Paha Sapa looks east across the prairie—its grasses rustling now to the rising evening wind like ripples in the fur of a living beast—and sees the full moon rising. Limps-a-Lot has explained that such an important
wiwanyag wachipi
is always held during the Moon of Making Fat or the Moon of Blackening Cherries when the moon is full, banishing the ignorance of the black sky and making the summer night most like the radiant days so beloved by the spirit of the Sun.

Paha Sapa sleeps well that night. This night is so warm that he and his grandfather do not even raise a shelter of willow branches, but sleep in the open on the blankets and skins they have brought. Only once does Paha Sapa awaken, and that is because the full moon is shining too brightly in his face. He grunts and rolls over closer to his uncle-grandfather and goes back to sleep.

Early the next morning, as he eats, Paha Sapa watches a line of still-nursing mothers bring their babies to lay them at the base of the now-transformed
waga chun.
These boy babies will now grow up to be brave men and the girl babies will be mothers of brave men. Limps-a-Lot and the other
wičasa wakans
sit around the circle throughout the morning, piercing the ears of these babies. The parents of each baby so honored are expected to give away a pony to someone in need of one.

All that day, Sitting Bull and the other warriors involved in the Sun Dance purify themselves in sweat lodges and make ready for the important work to begin the following morning. During the preceding year—especially during the winter when food was scarce or loved ones were sick—many of the men and women gathered here took private vows to sacrifice at the sacred tree. Others preparing here are the boys, some not many months older than Paha Sapa, who will be dancing as part of their manhood ceremony.

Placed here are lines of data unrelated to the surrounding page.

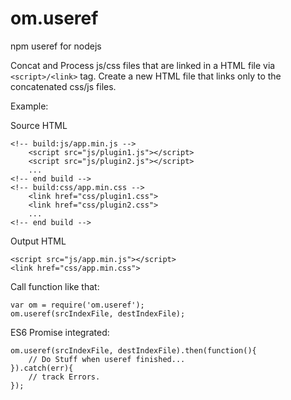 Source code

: # om.useref
npm useref for nodejs

Concat and Process js/css files that are linked in a HTML file via ```<script>/<link>``` tag.
Create a new HTML file that links only to the concatenated css/js files.

Example:

Source HTML
```
<!-- build:js/app.min.js -->
    <script src="js/plugin1.js"></script>
    <script src="js/plugin2.js"></script>
    ...
<!-- end build -->
<!-- build:css/app.min.css -->
    <link href="css/plugin1.css">
    <link href="css/plugin2.css">
    ...
<!-- end build -->
```

Output HTML
```
<script src="js/app.min.js"></script>
<link href="css/app.min.css">
```

Call function like that:
```
var om = require('om.useref');
om.useref(srcIndexFile, destIndexFile);
```

ES6 Promise integrated:
```
om.useref(srcIndexFile, destIndexFile).then(function(){
    // Do Stuff when useref finished... 
}).catch(err){
    // track Errors.
});
```
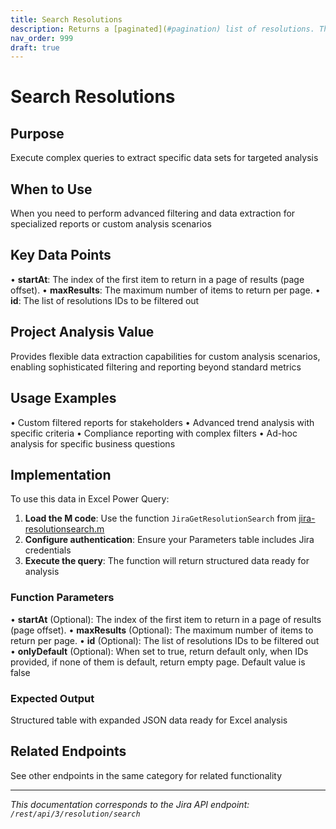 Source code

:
 ```yaml
---
title: Search Resolutions
description: Returns a [paginated](#pagination) list of resolutions. The list can contain all resolutions or a subset determined by any combination of these criter...
nav_order: 999
draft: true
---
```


# Search Resolutions

## Purpose
Execute complex queries to extract specific data sets for targeted analysis

## When to Use
When you need to perform advanced filtering and data extraction for specialized reports or custom analysis scenarios

## Key Data Points
• **startAt**: The index of the first item to return in a page of results (page offset).
• **maxResults**: The maximum number of items to return per page.
• **id**: The list of resolutions IDs to be filtered out

## Project Analysis Value
Provides flexible data extraction capabilities for custom analysis scenarios, enabling sophisticated filtering and reporting beyond standard metrics

## Usage Examples
• Custom filtered reports for stakeholders
• Advanced trend analysis with specific criteria
• Compliance reporting with complex filters
• Ad-hoc analysis for specific business questions

## Implementation
To use this data in Excel Power Query:

1. **Load the M code**: Use the function `JiraGetResolutionSearch` from [jira-resolutionsearch.m](../assets/jira-resolutionsearch.m)
2. **Configure authentication**: Ensure your Parameters table includes Jira credentials
3. **Execute the query**: The function will return structured data ready for analysis

### Function Parameters
• **startAt** (Optional): The index of the first item to return in a page of results (page offset).
• **maxResults** (Optional): The maximum number of items to return per page.
• **id** (Optional): The list of resolutions IDs to be filtered out
• **onlyDefault** (Optional): When set to true, return default only, when IDs provided, if none of them is default, return empty page. Default value is false

### Expected Output
Structured table with expanded JSON data ready for Excel analysis

## Related Endpoints
See other endpoints in the same category for related functionality

---
*This documentation corresponds to the Jira API endpoint: `/rest/api/3/resolution/search`*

The sacrifices will include slashing at one’s arms or chest, or cutting squares of flesh from the same areas, or perhaps cutting off one’s finger. But the most serious sacrificers here will undergo the full piercing ceremony and dance before the pole.

Thousands of Lakota have now arrived for the ceremony. The prairie
near the Deer Medicine Rocks and on both sides of the Rosebud are bright with evening fires and glowing lodges.

The night before the dance begins, Limps-a-Lot takes Paha Sapa to visit Sitting Bull.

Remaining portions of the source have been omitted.